[DATA PROVIDED — start]

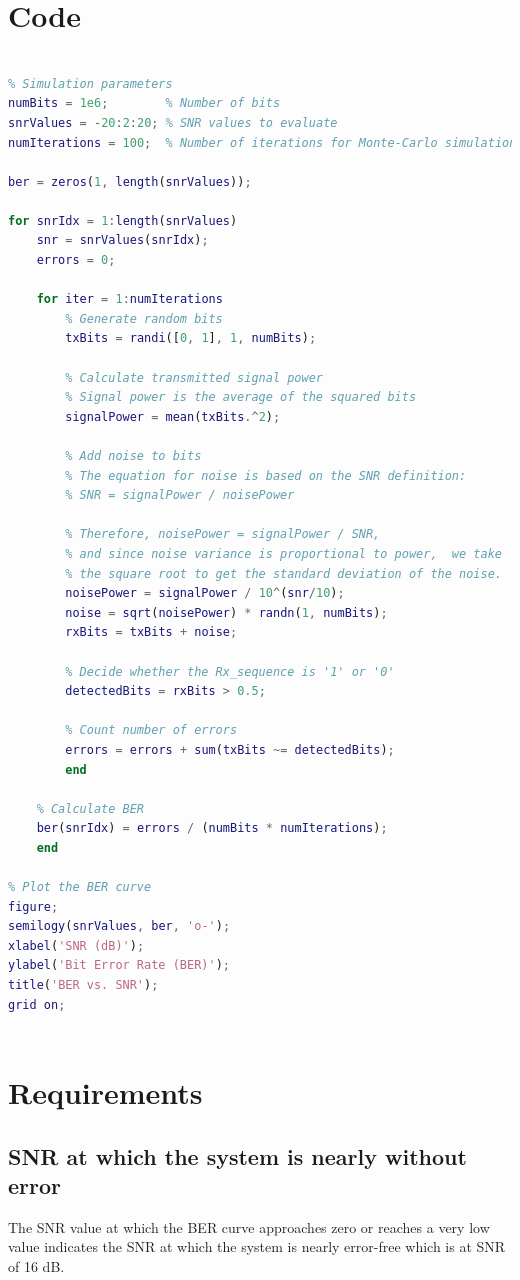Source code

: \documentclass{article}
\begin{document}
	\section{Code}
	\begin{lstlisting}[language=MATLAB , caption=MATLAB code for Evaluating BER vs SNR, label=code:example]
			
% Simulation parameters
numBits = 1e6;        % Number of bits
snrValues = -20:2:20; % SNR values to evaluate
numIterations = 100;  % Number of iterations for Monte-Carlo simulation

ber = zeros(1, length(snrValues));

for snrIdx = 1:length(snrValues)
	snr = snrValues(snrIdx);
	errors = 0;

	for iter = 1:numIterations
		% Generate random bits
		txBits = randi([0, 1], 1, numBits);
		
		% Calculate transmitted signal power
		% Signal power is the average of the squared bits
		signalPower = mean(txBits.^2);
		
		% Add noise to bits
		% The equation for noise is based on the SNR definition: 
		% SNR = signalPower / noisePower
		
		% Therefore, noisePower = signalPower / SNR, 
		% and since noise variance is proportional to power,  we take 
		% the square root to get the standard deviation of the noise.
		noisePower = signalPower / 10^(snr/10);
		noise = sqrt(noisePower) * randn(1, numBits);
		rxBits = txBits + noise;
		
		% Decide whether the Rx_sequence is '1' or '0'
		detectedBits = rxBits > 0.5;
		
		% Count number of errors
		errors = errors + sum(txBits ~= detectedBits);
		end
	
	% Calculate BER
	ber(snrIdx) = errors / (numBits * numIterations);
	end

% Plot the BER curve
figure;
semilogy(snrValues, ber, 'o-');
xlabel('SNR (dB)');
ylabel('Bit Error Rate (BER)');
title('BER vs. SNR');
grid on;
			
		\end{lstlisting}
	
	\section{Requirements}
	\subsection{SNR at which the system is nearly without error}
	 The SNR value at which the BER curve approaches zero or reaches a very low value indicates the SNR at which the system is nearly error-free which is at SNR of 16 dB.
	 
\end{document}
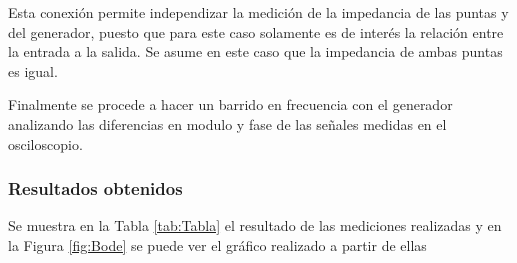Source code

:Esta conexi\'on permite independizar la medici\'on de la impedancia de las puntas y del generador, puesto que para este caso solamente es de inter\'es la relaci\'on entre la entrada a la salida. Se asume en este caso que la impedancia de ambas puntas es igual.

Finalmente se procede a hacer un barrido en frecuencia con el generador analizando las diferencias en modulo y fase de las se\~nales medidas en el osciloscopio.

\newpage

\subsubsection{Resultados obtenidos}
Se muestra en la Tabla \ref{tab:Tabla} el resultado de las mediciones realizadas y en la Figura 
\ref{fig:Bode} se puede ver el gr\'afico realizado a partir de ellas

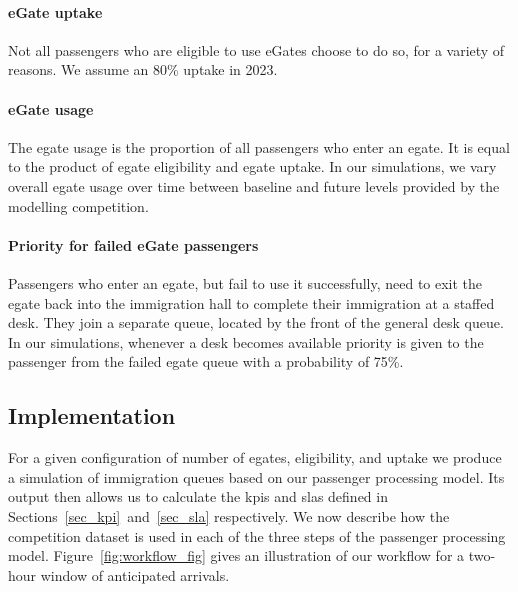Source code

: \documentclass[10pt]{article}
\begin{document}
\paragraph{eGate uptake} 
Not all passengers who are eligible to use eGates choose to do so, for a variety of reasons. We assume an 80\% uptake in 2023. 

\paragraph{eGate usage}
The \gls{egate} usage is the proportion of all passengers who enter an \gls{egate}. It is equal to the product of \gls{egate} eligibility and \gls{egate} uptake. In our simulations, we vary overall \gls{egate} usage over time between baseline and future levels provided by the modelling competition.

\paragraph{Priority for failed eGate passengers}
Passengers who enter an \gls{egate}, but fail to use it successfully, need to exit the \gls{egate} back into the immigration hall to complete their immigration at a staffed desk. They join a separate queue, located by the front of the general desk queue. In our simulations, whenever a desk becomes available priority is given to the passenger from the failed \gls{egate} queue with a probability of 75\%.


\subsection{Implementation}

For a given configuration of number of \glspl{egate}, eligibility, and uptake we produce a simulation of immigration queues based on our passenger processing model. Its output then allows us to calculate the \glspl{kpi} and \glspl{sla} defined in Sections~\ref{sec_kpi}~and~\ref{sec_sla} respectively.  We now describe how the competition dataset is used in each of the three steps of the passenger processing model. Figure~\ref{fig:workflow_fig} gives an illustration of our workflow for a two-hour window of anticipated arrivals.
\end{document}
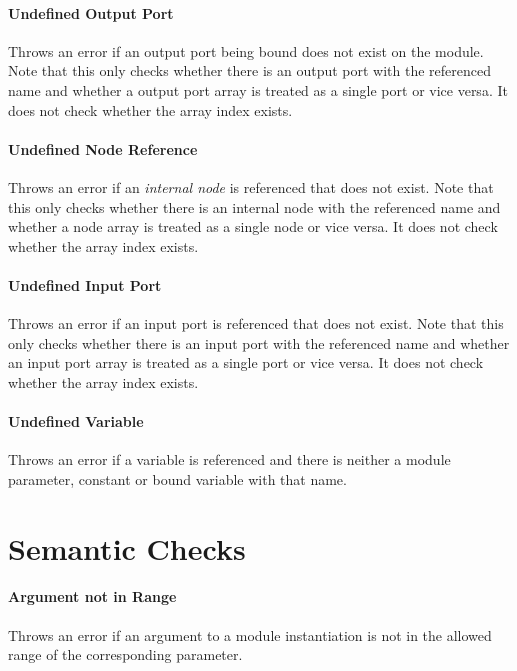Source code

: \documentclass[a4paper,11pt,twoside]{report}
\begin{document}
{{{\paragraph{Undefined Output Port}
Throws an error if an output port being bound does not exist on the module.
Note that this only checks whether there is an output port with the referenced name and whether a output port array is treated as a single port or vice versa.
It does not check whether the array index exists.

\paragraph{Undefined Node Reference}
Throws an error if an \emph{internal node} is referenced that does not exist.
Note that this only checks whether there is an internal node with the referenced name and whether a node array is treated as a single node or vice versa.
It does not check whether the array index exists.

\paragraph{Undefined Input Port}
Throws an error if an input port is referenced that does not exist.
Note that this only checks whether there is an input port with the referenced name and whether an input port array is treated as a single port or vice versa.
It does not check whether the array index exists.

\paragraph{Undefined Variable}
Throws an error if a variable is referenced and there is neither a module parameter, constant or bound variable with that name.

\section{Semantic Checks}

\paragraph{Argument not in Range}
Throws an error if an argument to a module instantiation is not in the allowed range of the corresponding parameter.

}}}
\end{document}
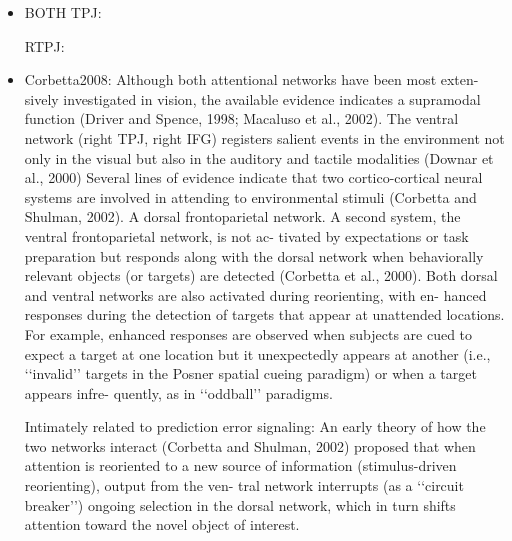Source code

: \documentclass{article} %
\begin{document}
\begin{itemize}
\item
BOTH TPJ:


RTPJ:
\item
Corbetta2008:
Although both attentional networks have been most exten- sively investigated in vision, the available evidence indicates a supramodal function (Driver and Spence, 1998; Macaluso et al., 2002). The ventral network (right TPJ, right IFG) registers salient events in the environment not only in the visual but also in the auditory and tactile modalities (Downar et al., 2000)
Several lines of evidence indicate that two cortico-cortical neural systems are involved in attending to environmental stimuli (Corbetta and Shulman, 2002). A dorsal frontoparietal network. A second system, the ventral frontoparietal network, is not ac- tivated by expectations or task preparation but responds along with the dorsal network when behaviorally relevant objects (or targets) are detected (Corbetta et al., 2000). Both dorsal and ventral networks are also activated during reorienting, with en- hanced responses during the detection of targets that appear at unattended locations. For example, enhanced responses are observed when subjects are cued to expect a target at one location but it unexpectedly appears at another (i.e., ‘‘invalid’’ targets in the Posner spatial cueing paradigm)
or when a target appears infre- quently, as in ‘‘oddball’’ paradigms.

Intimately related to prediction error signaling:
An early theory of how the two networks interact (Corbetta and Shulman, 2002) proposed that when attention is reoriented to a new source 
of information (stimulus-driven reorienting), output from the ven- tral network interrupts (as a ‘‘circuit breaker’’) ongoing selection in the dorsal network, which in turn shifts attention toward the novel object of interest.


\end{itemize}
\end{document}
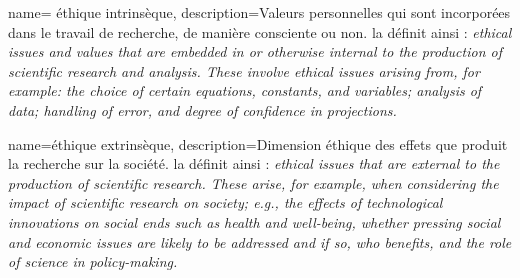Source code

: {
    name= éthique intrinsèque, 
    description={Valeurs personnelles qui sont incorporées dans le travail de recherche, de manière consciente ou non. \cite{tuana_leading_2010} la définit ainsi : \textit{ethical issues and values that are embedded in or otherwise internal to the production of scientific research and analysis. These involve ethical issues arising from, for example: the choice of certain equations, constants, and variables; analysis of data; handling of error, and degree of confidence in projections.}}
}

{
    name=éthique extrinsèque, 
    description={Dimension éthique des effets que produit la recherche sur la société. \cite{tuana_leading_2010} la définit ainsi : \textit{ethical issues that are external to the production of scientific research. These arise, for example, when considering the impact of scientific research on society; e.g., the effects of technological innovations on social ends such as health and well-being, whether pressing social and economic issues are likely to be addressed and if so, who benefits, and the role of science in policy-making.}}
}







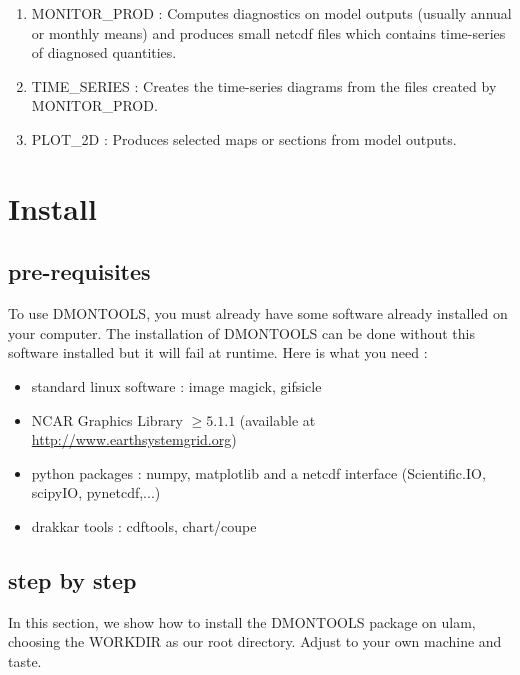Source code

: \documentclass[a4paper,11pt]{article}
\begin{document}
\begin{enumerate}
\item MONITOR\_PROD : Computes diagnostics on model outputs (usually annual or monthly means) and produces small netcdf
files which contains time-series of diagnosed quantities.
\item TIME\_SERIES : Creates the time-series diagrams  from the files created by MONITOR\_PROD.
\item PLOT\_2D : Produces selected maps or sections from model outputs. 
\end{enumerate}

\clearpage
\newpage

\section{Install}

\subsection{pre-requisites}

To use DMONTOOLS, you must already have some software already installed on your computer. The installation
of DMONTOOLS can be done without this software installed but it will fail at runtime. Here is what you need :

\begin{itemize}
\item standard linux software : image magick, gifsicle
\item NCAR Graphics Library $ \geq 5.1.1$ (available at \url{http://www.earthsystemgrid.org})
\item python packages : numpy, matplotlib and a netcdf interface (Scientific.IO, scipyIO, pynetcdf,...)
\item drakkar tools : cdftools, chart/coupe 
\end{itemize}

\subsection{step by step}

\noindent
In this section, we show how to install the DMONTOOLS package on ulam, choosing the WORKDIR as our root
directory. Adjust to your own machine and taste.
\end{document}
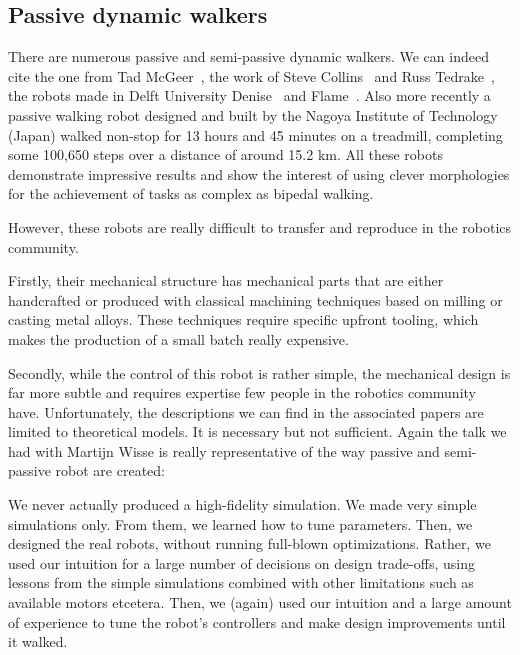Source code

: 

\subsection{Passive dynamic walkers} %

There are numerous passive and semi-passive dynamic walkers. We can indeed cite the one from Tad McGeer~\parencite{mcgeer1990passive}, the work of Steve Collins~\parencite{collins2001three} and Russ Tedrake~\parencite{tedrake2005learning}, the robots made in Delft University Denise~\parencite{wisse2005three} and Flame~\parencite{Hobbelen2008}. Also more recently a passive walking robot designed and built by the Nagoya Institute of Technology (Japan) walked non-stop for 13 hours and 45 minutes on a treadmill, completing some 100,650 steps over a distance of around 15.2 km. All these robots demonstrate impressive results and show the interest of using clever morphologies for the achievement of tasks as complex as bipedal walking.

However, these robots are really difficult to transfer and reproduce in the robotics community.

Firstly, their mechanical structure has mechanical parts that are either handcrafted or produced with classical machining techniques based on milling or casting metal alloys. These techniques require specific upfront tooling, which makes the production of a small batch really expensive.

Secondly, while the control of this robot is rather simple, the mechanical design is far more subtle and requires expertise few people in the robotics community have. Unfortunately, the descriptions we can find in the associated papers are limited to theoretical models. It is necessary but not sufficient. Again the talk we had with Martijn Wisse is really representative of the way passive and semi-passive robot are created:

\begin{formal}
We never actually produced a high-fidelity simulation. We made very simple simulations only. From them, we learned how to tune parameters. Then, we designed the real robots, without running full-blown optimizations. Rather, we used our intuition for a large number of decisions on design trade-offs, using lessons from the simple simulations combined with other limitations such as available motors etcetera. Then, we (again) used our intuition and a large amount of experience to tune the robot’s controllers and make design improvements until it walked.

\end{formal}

[DATA PROVIDED — finish]

● **WHAT THE TASK ASKS**: Look through the entries above and copy each line that has "installed" in it.

● **RESPONSE FOR THIS EXERCISE**:
To use DMONTOOLS, you must already have some software already installed on your computer. The installation
of DMONTOOLS can be done without this software installed but it will fail at runtime. Here is what you need :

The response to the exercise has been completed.